# Zwilling-Henckels warranty replacements



## EdipisReks (Jan 6, 2014)

So, I got a good deal on a Henckels Kramer, NIB, from a seller on Amazon (one of the real companies, not just a random guy selling stuff). I got it today, and it has the dreaded holes in the edge. There is a small one further up the edge, but here is the big one. Now, obviously I can fix that, and I could return it as well, but the seller is currently out of stock for a replacement, so I'd have to take the money back, and I had wanted to try one OOTB to get a good handle on the geometry, so just fixing it is out of the question, too. 

I've contacted Zwilling USA, but it was late in the day when I got the knife, so my message was towards the end of the work day, and I am sure weather is going to delay things anyway, as they are in NY, so I don't really expect to here anything back super soon. Regardless, I'm sure they'll replace it, given their warranty, but here is my question: is this a company that typically replaces bad products with verified good ones, or am I going to be sending them back over and over again until I get a good one?


----------



## dmccurtis (Jan 6, 2014)

I can't speak for Zwilling USA, but I wouldn't expect them to understand what the problem is.
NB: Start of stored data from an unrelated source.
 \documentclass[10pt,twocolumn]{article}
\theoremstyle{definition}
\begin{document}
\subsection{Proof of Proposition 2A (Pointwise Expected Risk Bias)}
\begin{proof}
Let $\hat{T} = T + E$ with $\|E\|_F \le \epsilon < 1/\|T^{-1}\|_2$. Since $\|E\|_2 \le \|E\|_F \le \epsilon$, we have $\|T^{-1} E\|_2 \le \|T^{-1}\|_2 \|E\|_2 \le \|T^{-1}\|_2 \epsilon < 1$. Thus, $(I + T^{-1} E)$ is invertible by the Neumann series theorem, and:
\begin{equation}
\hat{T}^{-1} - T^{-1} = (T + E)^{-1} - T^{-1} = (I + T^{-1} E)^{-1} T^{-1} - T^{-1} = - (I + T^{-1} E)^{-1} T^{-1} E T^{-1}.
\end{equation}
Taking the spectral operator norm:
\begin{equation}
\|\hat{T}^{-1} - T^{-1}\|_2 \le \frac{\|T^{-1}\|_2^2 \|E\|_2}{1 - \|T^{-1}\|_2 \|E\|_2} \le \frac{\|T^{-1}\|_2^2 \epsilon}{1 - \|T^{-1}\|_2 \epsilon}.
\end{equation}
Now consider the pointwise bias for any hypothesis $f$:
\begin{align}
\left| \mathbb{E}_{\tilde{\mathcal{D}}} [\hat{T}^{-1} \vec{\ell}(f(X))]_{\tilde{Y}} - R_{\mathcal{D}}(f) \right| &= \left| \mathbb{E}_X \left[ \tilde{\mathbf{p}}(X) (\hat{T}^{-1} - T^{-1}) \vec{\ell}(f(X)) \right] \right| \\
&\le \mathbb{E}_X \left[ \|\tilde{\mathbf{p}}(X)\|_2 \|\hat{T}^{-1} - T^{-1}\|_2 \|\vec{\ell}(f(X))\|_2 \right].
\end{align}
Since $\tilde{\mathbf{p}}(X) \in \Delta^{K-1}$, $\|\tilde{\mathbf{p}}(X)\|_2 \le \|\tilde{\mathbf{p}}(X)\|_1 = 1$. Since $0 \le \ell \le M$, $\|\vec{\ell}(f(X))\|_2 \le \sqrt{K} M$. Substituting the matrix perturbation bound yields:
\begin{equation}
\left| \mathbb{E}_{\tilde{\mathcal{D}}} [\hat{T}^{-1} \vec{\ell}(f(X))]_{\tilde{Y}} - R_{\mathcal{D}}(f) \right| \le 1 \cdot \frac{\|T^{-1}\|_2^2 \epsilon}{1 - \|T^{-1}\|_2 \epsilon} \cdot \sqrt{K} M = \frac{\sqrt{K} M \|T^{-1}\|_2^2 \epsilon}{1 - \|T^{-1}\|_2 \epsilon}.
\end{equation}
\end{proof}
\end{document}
Unless you can show the issue to a rep and have them personally take a knife out of stock and check it, you'll most likely just be sent another knife from the warehouse. For what it's worth, they had a lot of production issues with the carbon Kramers and are likely to discontinue them.


----------



## EdipisReks (Jan 6, 2014)

I sent a picture explaining it, so hopefully that helps.


----------



## Lefty (Jan 6, 2014)

Devon, that's a damned shame. Let's know when you're clearing them out.  They're really nice knives.

Jacob...crap!


----------



## EdipisReks (Jan 6, 2014)

Lefty said:


> Devon, that's a damned shame. Let's know when you're clearing them out.  They're really nice knives.
> 
> Jacob...crap!



It's okay. If they replace it with another that has an issue, I'll just fix it like I've fixed the various Japanese knives I've owned with under-ground heels. Just would have been nice to take it out of the box and start using it!


----------



## NO ChoP! (Jan 6, 2014)

When I got mine a few years back, I had the luxury of hand picking one from a dozen at the local Sur La Table. A few had some serious flaws including the same mentioned here...a shame because when done right, they really are stellar.


----------



## EdipisReks (Jan 6, 2014)

That's what I get for trying to save a little bit of money.  Taking out the holes, thinning a bit, re-finishing and then putting new bevels on isn't ideal, for a brand new knife, but I've done it plenty of times before, and the knife seems just fine, otherwise. Hopefully Zwilling will pick me out a good one, as returning it to the reseller and buying a different one isn't worth the effort, I think.


----------



## panda (Jan 6, 2014)

what interested you in these anyway?


----------



## EdipisReks (Jan 7, 2014)

I've just been wanting to try one, mostly. Also, since I'm down a lot of knives, I was hoping to get one that I wouldn't mind putting some mileage on, to keep from turning my other knives to nubs, too quickly.


----------



## panda (Jan 7, 2014)

so nothing in particular just a random curiosity? i ask because when i look at it and read about it, it does nothing for me. and after seeing that it comes with a serious flaw like that OOTB, that's completely unacceptable at that price range.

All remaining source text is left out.